Wojtek: Are you serious about thanking the DP? I am terrible at reading sarcasm. On Jun 6, 2012 10:53 AM, "Wojtek S" <wsoko52 at gmail.com> wrote:


> James L: "Listening to Doug's show this weekend, it really looks like the
> DNC
> was reluctant to fight this one. Obama never went out to Wisconsin,
> and even with the loss, the state looks like an uphill battle for
> Romney so President Kill-List isn't all that damaged by it. Looking at
> the recall, what also happened in San Diego and San Jose (under
> Democratic governership, no less), and the last couple of years of
> Obama's education reform, which in many ways works as a cover to
> destroy teacher's unions - I'm wondering if the Democrats are looking
> to a post-labor-union period."
>
> [WS:] That is not how I read it.

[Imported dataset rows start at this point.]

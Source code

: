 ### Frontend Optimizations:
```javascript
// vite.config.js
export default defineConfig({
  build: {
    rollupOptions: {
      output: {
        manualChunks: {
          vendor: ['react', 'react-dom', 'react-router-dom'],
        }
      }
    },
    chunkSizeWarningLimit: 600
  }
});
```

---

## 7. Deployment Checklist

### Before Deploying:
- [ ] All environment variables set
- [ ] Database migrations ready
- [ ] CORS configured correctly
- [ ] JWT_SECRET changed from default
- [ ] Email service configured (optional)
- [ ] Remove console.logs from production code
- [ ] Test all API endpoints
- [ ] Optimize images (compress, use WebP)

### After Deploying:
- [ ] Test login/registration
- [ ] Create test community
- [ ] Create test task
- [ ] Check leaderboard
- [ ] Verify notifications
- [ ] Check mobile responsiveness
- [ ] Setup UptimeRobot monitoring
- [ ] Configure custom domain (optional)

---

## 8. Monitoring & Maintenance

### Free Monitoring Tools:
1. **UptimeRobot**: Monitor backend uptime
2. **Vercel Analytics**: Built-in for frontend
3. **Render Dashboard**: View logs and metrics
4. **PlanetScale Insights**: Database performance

In my view Dems make a truly heroic
> effort to salvage something for the public sector services for the
> working class in the environment of utter public hostility to such
> services. This is the simple truth beyond Walker's landslide victory
> in WI - Americans hate anything that smacks of public sector or public
> services. They voted for Walker because they saw as a guy who 'does
> the right thing' by taking it on the public sector and its unions.
>
> One reason for that is that the self-perception of defines middle
> class in Amerika is the ability to pay your way instead of relying on
> public services. If you have to rely on public services in obtaining
> your transportation, housing, health care, education etc. - you are
> NOT middle class, you are a schmuck on a government dole. That does
> not mean that middle class do not use what is in fact public services,
> but that they are not perceived as public services. For example, a
> commuter bus for suburbanites to commute to their urban jobs as
> government employees or lawyers may be run by the same government
> agency that operates city buses - but these two services are operated
> in a way as to present them as two different animals. The commuter
> bus is typically contracted out to a private company that uses
> coaches, it is not called a "bus" but a "shuttle" or "commuter
> service", it is clean, fast and reliable. The buses - which serve the
> blow the middle class strata, are notoriously slow and unreliable,
> equipped with surveillance and generally crappy an inhospitable.
>
> So the bottom line is that the very definition of middle class in
> Amerika is not relying on public services of any sort. In the
> economic times when such reliance becomes an unavoidable reality for
> many middle class folk, expressions of hostility to public services
> become a symbolic gesture signalling membership in the middle class.
> it works like this " I may be on unemployment, Medicare, or foodstamps
> -but as long as I express my hatred toward public services I may still
> pass for middle class.
>
> Voting for Walker is such a symbolic gesture manifesting the "middle
> class" status by people who may be one paycheck from homelessness. In
> a way, this is reminiscent of the scene from the Lebanese film
> "Caramel" http://en.wikipedia.org/wiki/Caramel_(film) in which a
> post-menopausal woman conspicuously leaves stained feminine pads in
> public bathrooms to show that she still has periods.
>
> In this context, we should thank Democrats for whatever little they do
> to preserve public services, because they do not just against the will
> of the capital, but also against popular will.
> --
> Wojtek
>
> "An anarchist is a neoliberal without money."